**What to produce**
Records follow. Select each line holding "English".

-------

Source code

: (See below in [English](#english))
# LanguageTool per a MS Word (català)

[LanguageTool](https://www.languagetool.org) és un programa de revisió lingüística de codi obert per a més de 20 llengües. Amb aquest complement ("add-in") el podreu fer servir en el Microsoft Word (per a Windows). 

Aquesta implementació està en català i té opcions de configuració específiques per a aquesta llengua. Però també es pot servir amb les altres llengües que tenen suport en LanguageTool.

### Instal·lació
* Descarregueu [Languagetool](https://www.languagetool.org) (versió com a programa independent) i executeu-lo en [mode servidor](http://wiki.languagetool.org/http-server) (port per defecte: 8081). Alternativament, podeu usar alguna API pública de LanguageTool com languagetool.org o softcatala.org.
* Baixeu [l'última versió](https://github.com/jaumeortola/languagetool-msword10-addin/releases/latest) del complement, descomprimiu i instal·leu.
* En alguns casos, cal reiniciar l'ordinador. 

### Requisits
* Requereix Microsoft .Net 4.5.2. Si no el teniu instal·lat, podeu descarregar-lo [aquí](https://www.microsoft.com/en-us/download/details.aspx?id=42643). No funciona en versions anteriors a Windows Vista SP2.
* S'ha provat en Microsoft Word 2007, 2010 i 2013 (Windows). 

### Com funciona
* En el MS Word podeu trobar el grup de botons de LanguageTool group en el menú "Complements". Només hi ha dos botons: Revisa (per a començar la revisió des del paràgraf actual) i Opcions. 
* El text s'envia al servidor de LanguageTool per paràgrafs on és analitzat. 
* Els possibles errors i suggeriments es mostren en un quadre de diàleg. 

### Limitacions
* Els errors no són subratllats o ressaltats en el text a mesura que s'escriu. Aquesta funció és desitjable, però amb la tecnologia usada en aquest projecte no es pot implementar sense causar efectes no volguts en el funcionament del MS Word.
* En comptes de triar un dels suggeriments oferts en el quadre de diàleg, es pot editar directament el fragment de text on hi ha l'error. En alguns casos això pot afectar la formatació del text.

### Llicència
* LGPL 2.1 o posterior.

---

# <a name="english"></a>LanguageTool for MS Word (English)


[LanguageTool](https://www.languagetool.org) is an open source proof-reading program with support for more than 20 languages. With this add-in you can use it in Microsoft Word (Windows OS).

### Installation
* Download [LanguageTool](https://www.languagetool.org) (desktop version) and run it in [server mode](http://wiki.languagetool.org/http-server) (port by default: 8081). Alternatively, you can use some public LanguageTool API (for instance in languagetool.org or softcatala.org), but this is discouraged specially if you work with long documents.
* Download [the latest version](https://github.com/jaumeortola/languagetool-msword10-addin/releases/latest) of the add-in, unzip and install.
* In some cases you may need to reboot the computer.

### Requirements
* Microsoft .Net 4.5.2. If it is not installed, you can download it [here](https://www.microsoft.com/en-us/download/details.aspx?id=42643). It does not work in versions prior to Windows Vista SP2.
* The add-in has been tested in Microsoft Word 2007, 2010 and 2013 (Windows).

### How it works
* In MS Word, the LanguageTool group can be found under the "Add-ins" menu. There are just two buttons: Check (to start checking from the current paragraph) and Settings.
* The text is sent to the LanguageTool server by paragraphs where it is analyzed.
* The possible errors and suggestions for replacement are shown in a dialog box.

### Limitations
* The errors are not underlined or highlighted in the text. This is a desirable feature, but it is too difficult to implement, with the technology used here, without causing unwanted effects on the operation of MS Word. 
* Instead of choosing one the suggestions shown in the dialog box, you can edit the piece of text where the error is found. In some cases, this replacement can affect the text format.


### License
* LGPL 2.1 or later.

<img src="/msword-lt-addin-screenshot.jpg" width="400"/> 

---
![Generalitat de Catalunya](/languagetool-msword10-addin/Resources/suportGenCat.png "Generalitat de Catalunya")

-------

**Task response**
: (See below in [English](#english))
# <a name="english"></a>LanguageTool for MS Word (English)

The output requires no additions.